I’m being vague here because it’s been a few weeks and the plot was very intricate but we were pleasantly surprised: We all followed the plot and could tell the characters apart. Impressive, given that two of the leads are played by Chao Deng. But the characters are so different, I kept wondering if it was the same person.
Anyway, there’s a lot going on. The Shadow is increasingly unsure of being a pawn in this game (which pretty much has to end up with him dying, even though the general teases him with the possibility of getting back to his mother after it’s all over). The general’s plan seems to be flawless if the Shadow can defeat the master but that’s a big if. Meanwhile, the general’s wife, while maintaining a respectful distance, does seem to be getting more attracted to the Shadow—who after all is identical to her husband, except maybe less of a jerk. Meanwhile, the wife ends up coming up with the strategy that can defeat the master, and it involves…weaponized umbrellas!
It’s great.
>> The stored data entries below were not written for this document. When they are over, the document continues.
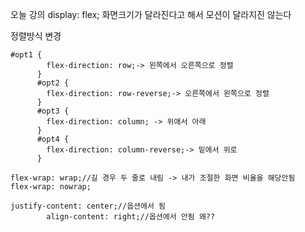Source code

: 오늘 강의
display: flex;
화면크기가 달라진다고 해서 모션이 달라지진 않는다

정렬방식 변경
```
#opt1 {
        flex-direction: row;-> 왼쪽에서 오른쪽으로 정렬
      }
      #opt2 {
        flex-direction: row-reverse;-> 오른쪽에서 왼쪽으로 정렬
      }
      #opt3 {
        flex-direction: column; -> 위애서 아래
      }
      #opt4 {
        flex-direction: column-reverse;-> 밑에서 위로
      }
```
```
flex-wrap: wrap;//길 경우 두 줄로 내림 -> 내가 조절한 화면 비율을 해당안됨
flex-wrap: nowrap;

justify-content: center;//옵션에서 됨
        align-content: right;//옵션에서 안됨 왜??
```
      
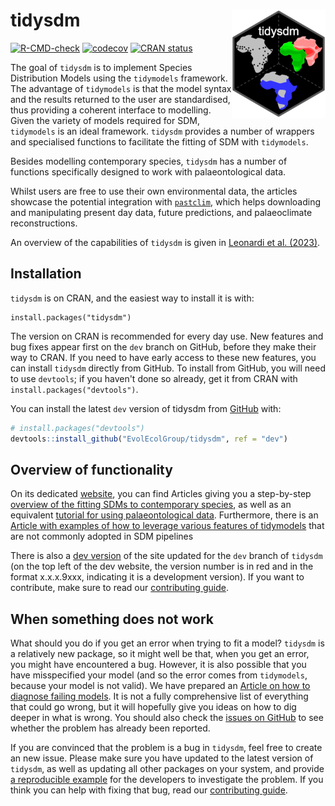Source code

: # tidysdm <img src="./man/figures/logo.png" align="right" width="150"/>

<!-- badges: start -->
[![R-CMD-check](https://github.com/EvolEcolGroup/tidysdm/actions/workflows/R-CMD-check.yaml/badge.svg)](https://github.com/EvolEcolGroup/tidysdm/actions/workflows/R-CMD-check.yaml)
[![codecov](https://codecov.io/gh/EvolEcolGroup/tidysdm/branch/main/graph/badge.svg?token=KLOzxJoLBO)](https://app.codecov.io/gh/EvolEcolGroup/tidysdm)
[![CRAN status](https://www.r-pkg.org/badges/version/tidysdm)](https://CRAN.R-project.org/package=tidysdm)
<!-- badges: end -->

The goal of `tidysdm` is to implement Species Distribution Models using the
`tidymodels` framework. The advantage of `tidymodels` is that the model syntax and the results
returned to the user are standardised, thus providing a coherent interface to
modelling. Given the variety of models required for SDM, `tidymodels` is an
ideal framework. `tidysdm` provides a number of wrappers and specialised
functions to facilitate the fitting of SDM with `tidymodels`.

Besides modelling contemporary species, `tidysdm` has a number of functions
specifically designed to work with palaeontological data. 

Whilst users are free
to use their own environmental data, the articles showcase the potential integration
with [`pastclim`](https://evolecolgroup.github.io/pastclim/dev/index.html), 
which helps downloading and manipulating present day data,
future predictions, and palaeoclimate reconstructions.

An overview of the capabilities of `tidysdm` is given in [Leonardi et al.
(2023)](https://doi.org/10.1101/2023.07.24.550358).

## Installation

`tidysdm` is on CRAN, and the easiest way to install it is with:

```         
install.packages("tidysdm")
```

The version on CRAN is recommended for every day use. New features and
bug fixes appear first on the `dev` branch on GitHub, before they make
their way to CRAN. If you need to have early access to these new
features, you can install `tidysdm` directly from GitHub. To install
from GitHub, you will need to use `devtools`; if you haven't done so
already, get it from CRAN with `install.packages("devtools")`.


You can install the latest `dev` version of tidysdm from [GitHub](https://github.com/) with:

``` r
# install.packages("devtools")
devtools::install_github("EvolEcolGroup/tidysdm", ref = "dev")
```

## Overview of functionality

On its dedicated [website](https://evolecolgroup.github.io/tidysdm/),
you can find Articles giving you a step-by-step [overview of the
fitting SDMs to contemporary species](https://evolecolgroup.github.io/tidysdm/articles/a0_tidysdm_overview.html),
as well as an equivalent [tutorial for using palaeontological data](https://evolecolgroup.github.io/tidysdm/articles/a1_palaeodata_application.html).
Furthermore, there is an [Article with examples of how to leverage various
features of tidymodels](https://evolecolgroup.github.io/tidysdm/dev/articles/a2_tidymodels_additions.html) that are not commonly adopted in SDM pipelines

There is also a [dev
version](https://evolecolgroup.github.io/tidysdm/dev/) of the site
updated for the `dev` branch of `tidysdm` (on the top left of the dev
website, the version number is in red and in the format x.x.x.9xxx,
indicating it is a development version). If you want to contribute, make
sure to read our [contributing guide](https://evolecolgroup.github.io/tidysdm/CONTRIBUTING.html).

## When something does not work

What should you do if you get an error when trying to fit a model? `tidysdm`
is a relatively new package, so it might well be that, when you get an
error, you might have encountered a bug. However, it is also possible that you
have misspecified your model (and so the error comes from `tidymodels`, because
your model is not valid). We have prepared an [Article on how to diagnose failing
models](https://evolecolgroup.github.io/tidysdm/dev/articles/a3_troubleshooting.html).
It is not a fully comprehensive list of everything that could go wrong, but it will
hopefully give you ideas on how to dig deeper in what is wrong. You should also
check the [issues on
GitHub](https://github.com/EvolEcolGroup/tidysdm/issues) to see whether
the problem has already been reported. 

If you are convinced
that the problem is a bug in `tidysdm`, feel free to create an
new issue. Please make sure you have updated to the latest version of
`tidysdm`, as well as updating all other packages on your
system, and provide [a reproducible
example](https://stackoverflow.com/questions/5963269/how-to-make-a-great-r-reproducible-example)
for the developers to investigate the problem. If you think you can help
with fixing that bug, read our [contributing guide](https://evolecolgroup.github.io/tidysdm/CONTRIBUTING.html).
The indoor shots and a few of the battle scenes are filmed in black-and-white (probably color corrected after the fact), though the (obligatory) bamboo forest scene is a verdant green. It’s just a beautiful film, is what I’m saying, and it’s not just anyone who could make a battle scene involving an army of women with parasols work. In fact, I can’t think of anyone else who could do it.
So, the set design is wonderful, the camerawork wonderful, the wire work amazing—though not over the top, which I appreciated, because the sort of super-heroic character implicit in the flying hero would’ve undermined the need for a solid battle strategy. The choreography is fun and the plot is engaging. The acting is good, kind of Shakespearean, with its weak kings and power mad generals. The stars are good looking and otherwise appealing. What more could you want? Music? The music is also really good, with drums and zithers dominating. (The stage name of the composer is, amusingly,”Loudboy”, although there’s some controversy over whether or not he plagiarized the work.)
Almost two hours long, but it’s thick. The ending…is probably not a people-pleaser. The three men are locked in a struggle, while the general’s wife has to figure out what her role in this is going to be. I liked getting to the end, and so was less invested in the details of the story’s resolution. I did see a couple of the twists coming (as did The Flower), but not all of them.
A lot of fun. Pure historical soap with kung-fu action. Don’t know why it didn’t do better.